A model of UDT without proof limits

This post requires some knowledge of decision theory math. Part of the credit goes to Vladimir Nesov.

Let the universe be a computer program U that returns a utility value, and the agent is a subprogram A within U that knows the source code of both A and U. (The same setting was used in the reduction of “could” post.) Here’s a very simple decision problem:

def U():
if A() == 1:
return 5
else:
return 10

The algorithm for A will be as follows:

  1. Search for proofs of statements of the form “A()=a implies U()=u”. Upon finding at least one proof for each possible a, go to step 2.

  2. Let L be the maximum length of proofs found on step 1, and let f(L) be some suitably fast-growing function like 10^L. Search for proofs shorter than f(L) of the form “A()≠a”. If such a proof is found, return a.

  3. If we’re still here, return the best a found on step 1.

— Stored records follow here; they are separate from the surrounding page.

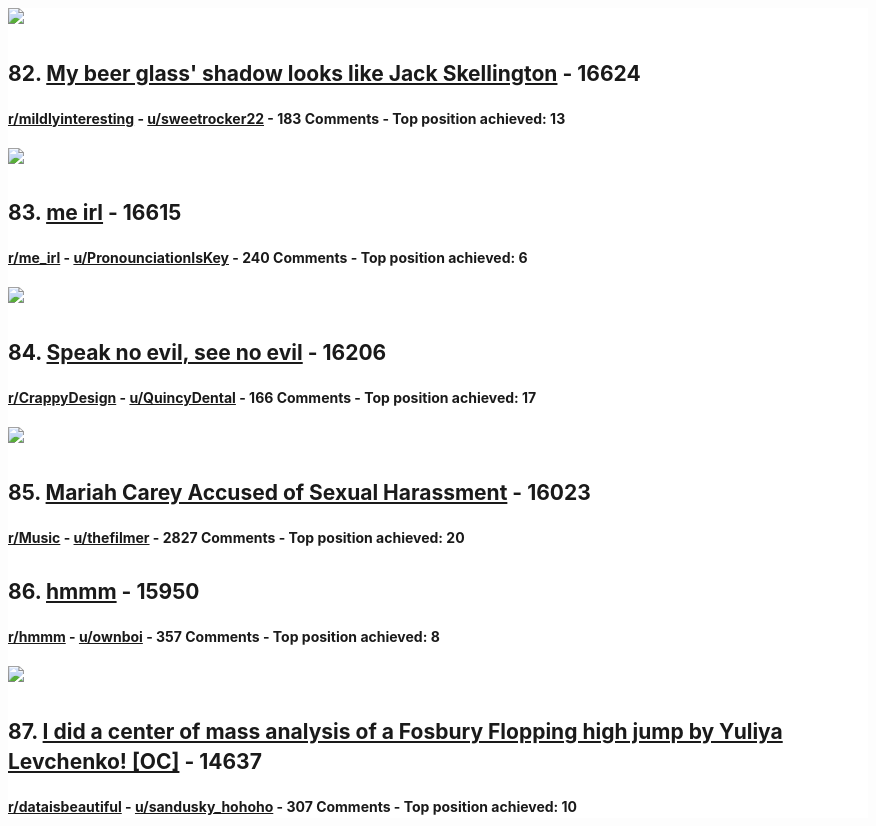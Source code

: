 <a href="https://i.redd.it/4ni3h3ul4rwz.jpg"><img src="https://b.thumbs.redditmedia.com/WXy117U-a7RsoxEMCgZsIkudpsyN6ru03XFz2xh-fRg.jpg"></img></a>

## 82. [My beer glass' shadow looks like Jack Skellington](http://reddit.com/r/mildlyinteresting/comments/7bikrh/my_beer_glass_shadow_looks_like_jack_skellington/) - 16624
#### [r/mildlyinteresting](http://reddit.com/r/mildlyinteresting) - [u/sweetrocker22](http://reddit.com/u/sweetrocker22) - 183 Comments - Top position achieved: 13

<a href="http://imgur.com/2ERWAdI"><img src="https://b.thumbs.redditmedia.com/r8oBRyIuXP8UbXg8nlosvQuZZ5q89CMj7PKcY4dKbgk.jpg"></img></a>

## 83. [me irl](http://reddit.com/r/me_irl/comments/7bj53b/me_irl/) - 16615
#### [r/me_irl](http://reddit.com/r/me_irl) - [u/PronounciationIsKey](http://reddit.com/u/PronounciationIsKey) - 240 Comments - Top position achieved: 6

<a href="https://i.redd.it/9zz6wjs4oowz.jpg"><img src="https://b.thumbs.redditmedia.com/rdkRmDDR8VsHKULxTToV88tP4ejEfoecODE0TfGCL5Y.jpg"></img></a>

## 84. [Speak no evil, see no evil](http://reddit.com/r/CrappyDesign/comments/7bluo1/speak_no_evil_see_no_evil/) - 16206
#### [r/CrappyDesign](http://reddit.com/r/CrappyDesign) - [u/QuincyDental](http://reddit.com/u/QuincyDental) - 166 Comments - Top position achieved: 17

<a href="https://i.redd.it/ez3tte6xnrwz.jpg"><img src="https://a.thumbs.redditmedia.com/XA15Rpm6rY6XtmbiW5LiGUBz_4kD9qtZSqOx49d2a88.jpg"></img></a>

## 85. [Mariah Carey Accused of Sexual Harassment](http://reddit.com/r/Music/comments/7bn3yh/mariah_carey_accused_of_sexual_harassment/) - 16023
#### [r/Music](http://reddit.com/r/Music) - [u/thefilmer](http://reddit.com/u/thefilmer) - 2827 Comments - Top position achieved: 20

## 86. [hmmm](http://reddit.com/r/hmmm/comments/7bikfo/hmmm/) - 15950
#### [r/hmmm](http://reddit.com/r/hmmm) - [u/ownboi](http://reddit.com/u/ownboi) - 357 Comments - Top position achieved: 8

<a href="https://i.redd.it/we18qzi65owz.jpg"><img src="image"></img></a>

## 87. [I did a center of mass analysis of a Fosbury Flopping high jump by Yuliya Levchenko! [OC]](http://reddit.com/r/dataisbeautiful/comments/7blk3i/i_did_a_center_of_mass_analysis_of_a_fosbury/) - 14637
#### [r/dataisbeautiful](http://reddit.com/r/dataisbeautiful) - [u/sandusky_hohoho](http://reddit.com/u/sandusky_hohoho) - 307 Comments - Top position achieved: 10
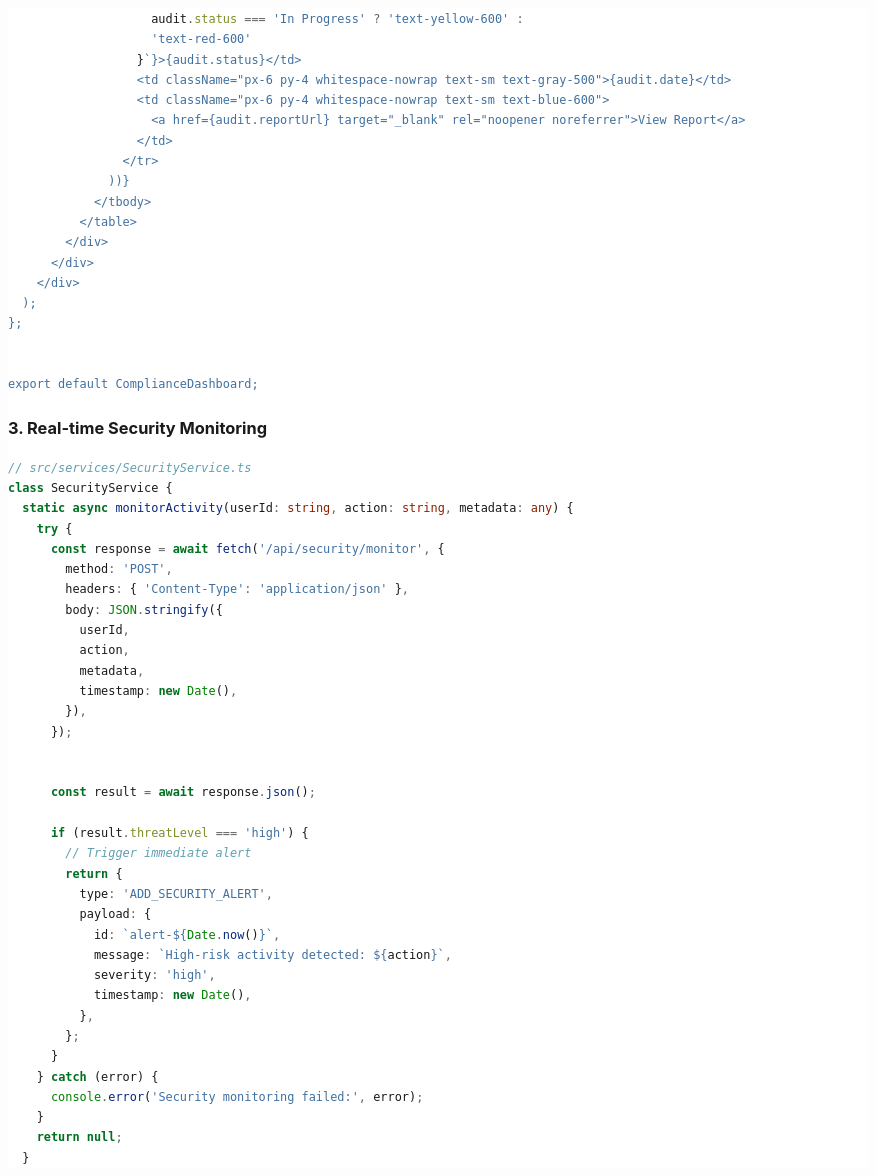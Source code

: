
 ```typescript
                    audit.status === 'In Progress' ? 'text-yellow-600' :
                    'text-red-600'
                  }`}>{audit.status}</td>
                  <td className="px-6 py-4 whitespace-nowrap text-sm text-gray-500">{audit.date}</td>
                  <td className="px-6 py-4 whitespace-nowrap text-sm text-blue-600">
                    <a href={audit.reportUrl} target="_blank" rel="noopener noreferrer">View Report</a>
                  </td>
                </tr>
              ))}
            </tbody>
          </table>
        </div>
      </div>
    </div>
  );
};


export default ComplianceDashboard;
```


### 3. Real-time Security Monitoring
```typescript
// src/services/SecurityService.ts
class SecurityService {
  static async monitorActivity(userId: string, action: string, metadata: any) {
    try {
      const response = await fetch('/api/security/monitor', {
        method: 'POST',
        headers: { 'Content-Type': 'application/json' },
        body: JSON.stringify({
          userId,
          action,
          metadata,
          timestamp: new Date(),
        }),
      });


      const result = await response.json();
      
      if (result.threatLevel === 'high') {
        // Trigger immediate alert
        return {
          type: 'ADD_SECURITY_ALERT',
          payload: {
            id: `alert-${Date.now()}`,
            message: `High-risk activity detected: ${action}`,
            severity: 'high',
            timestamp: new Date(),
          },
        };
      }
    } catch (error) {
      console.error('Security monitoring failed:', error);
    }
    return null;
  }


```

The usual problem with such proof-searching agents is that they might stumble upon “spurious” proofs, e.g. a proof that A()==2 implies U()==0. If A finds such a proof and returns 1 as a result, the statement A()==2 becomes false, and thus provably false under any formal system; and a false statement implies anything, making the original “spurious” proof correct. The reason for constructing A this particular way is to have a shot at proving that A won’t stumble on a “spurious” proof before finding the “intended” ones. The proof goes as follows:

Assume that A finds a “spurious” proof on step 1, e.g. that A()=2 implies U()=0. We have a lower bound on L, the length of that proof: it’s likely larger than the length of U’s source code, because a proof needs to at least state what’s being proved. Then in this simple case 10^L steps is clearly enough to also find the “intended” proof that A()=2 implies U()=10, which combined with the previous proof leads to a similarly short proof that A()≠2, so the agent returns 2. But that can’t happen if A’s proof system is sound, therefore A will find only “intended” proofs rather than “spurious” ones in the first place.

Quote from Nesov that explains what’s going on:

With this algorithm, you’re not just passively gauging the proof length, instead you take the first moral argument you come across, and then actively defend it against any close competition

By analogy we can see that A coded with f(L)=10^L will correctly solve all our simple problems like Newcomb’s Problem, the symmetric Prisoner’s Dilemma, etc. The proof of correctness will rely on the syntactic form of each problem, so the proof may break when you replace U with a logically equivalent program. But that’s okay, because “logically equivalent” for programs simply means “returns the same value”, and we don’t want all world programs that return the same value to be decision-theoretically equivalent.

A will fail on problems where “spurious” proofs are exponentially shorter than “intended” proofs (or even shorter, if f(L) is chosen to grow faster). We can probably construct malicious examples of decision-determined problems that would make A fail, but I haven’t found any yet.